A MB projeta estagnação do PIB (0%) em 2022 no cenário-base. Mas, diante das dificuldades, não descarta um resultado ainda pior, aponta Vale.

Segundo ele, a economia fragilizada em ano eleitoral joga contra Bolsonaro na disputa pela Presidência.

“Em 2022, ainda estaremos vendo resquícios da pandemia sobre a atividade econômica.

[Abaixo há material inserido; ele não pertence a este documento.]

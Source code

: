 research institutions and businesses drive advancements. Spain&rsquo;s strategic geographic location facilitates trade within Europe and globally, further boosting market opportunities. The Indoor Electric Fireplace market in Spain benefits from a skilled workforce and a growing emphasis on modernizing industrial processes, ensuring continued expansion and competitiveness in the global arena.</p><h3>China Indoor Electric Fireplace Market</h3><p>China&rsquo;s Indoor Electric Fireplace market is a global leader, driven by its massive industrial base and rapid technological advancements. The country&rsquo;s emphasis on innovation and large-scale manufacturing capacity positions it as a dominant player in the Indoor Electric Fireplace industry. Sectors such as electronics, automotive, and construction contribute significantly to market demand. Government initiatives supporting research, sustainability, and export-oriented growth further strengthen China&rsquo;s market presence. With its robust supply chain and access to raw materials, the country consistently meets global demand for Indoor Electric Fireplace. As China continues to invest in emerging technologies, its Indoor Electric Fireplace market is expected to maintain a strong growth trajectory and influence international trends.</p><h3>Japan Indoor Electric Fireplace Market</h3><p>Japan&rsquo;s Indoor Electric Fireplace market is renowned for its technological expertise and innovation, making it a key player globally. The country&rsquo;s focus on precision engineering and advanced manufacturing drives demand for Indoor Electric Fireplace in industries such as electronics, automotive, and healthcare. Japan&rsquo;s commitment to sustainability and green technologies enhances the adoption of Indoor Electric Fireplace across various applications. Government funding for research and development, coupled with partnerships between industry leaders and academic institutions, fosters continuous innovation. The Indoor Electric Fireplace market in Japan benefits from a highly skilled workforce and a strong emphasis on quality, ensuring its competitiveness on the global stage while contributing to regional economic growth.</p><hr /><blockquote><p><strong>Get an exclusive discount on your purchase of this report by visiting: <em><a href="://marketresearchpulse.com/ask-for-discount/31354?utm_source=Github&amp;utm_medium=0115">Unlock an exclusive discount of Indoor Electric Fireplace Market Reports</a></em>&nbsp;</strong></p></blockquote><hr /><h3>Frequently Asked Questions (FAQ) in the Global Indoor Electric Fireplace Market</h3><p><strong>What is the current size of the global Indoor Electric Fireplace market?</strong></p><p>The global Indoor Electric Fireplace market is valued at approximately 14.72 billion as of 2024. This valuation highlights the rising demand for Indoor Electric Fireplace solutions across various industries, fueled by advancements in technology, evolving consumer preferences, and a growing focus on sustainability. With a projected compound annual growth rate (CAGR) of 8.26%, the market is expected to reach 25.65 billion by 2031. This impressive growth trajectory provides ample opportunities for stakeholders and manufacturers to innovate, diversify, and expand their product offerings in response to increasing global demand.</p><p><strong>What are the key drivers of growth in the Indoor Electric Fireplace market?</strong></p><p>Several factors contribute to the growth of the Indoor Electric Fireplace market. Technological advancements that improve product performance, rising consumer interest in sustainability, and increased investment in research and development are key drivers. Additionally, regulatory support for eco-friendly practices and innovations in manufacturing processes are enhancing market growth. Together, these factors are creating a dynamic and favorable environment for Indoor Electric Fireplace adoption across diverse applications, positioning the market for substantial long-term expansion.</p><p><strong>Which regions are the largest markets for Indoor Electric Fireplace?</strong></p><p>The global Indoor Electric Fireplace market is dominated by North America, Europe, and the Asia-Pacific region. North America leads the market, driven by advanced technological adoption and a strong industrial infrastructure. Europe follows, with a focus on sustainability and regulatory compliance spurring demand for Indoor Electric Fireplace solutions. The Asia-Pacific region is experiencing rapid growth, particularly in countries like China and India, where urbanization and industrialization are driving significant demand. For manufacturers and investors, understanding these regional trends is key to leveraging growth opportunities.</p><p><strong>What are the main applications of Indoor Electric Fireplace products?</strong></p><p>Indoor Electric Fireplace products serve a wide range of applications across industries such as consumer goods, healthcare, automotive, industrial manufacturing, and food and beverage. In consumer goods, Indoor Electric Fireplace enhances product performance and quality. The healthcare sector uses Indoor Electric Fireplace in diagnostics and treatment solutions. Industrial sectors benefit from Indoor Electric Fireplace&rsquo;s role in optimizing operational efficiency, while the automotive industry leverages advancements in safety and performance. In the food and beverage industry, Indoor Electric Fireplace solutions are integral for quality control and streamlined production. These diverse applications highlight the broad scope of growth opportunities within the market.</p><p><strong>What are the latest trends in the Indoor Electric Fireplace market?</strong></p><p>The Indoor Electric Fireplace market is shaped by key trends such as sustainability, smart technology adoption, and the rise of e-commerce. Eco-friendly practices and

O governo federal até conseguiu fazer a reforma da Previdência no primeiro ano de mandato [2019], mas a pandemia trouxe dificuldades a partir de 2020. O governo não soube responder”, analisa Vale.

Por causa dos riscos que assombram o país, a gestora de investimentos Rio Bravo passou a prever recessão para o PIB brasileiro de 2022.

A retração projetada é de 0,2%, diz o economista da instituição João Leal. Antes, a Rio Bravo estimava alta de 0,5%.

Leal sublinha que, historicamente, as incertezas relacionadas às eleições costumam empurrar a taxa de câmbio para cima, o que pressiona a inflação.

Para conter os preços, o BC é forçado a levar a taxa básica de juros, a Selic, a um nível mais alto. Atualmente, a taxa está em 7,75% ao ano.

Em 2022, a perspectiva é de Selic em 11,75%, projeta a Rio Bravo. A Asa enxerga uma taxa ainda maior, de 13%.

O avanço da Selic, lembra Leal, desafia o consumo das famílias e os investimentos das empresas, freando a economia. As incertezas políticas e os juros mais altos ajudam a explicar a projeção de recessão em 2022, aponta o analista.

“O cenário para 2022 é muito complicado. Temos vários pontos de incertezas. Isso não impacta só o mercado financeiro. Também afeta a economia real.”

Pela série histórica do IBGE (Instituto Brasileiro de Geografia e Estatística) iniciada em 1996, o PIB teve quatro anos de queda. A economia recuou em 2009 (-0,1%), 2015 (-3,5%), 2016 (-3,3%) e 2020 (-4,1%). em nenhum deles houve eleições presidenciais.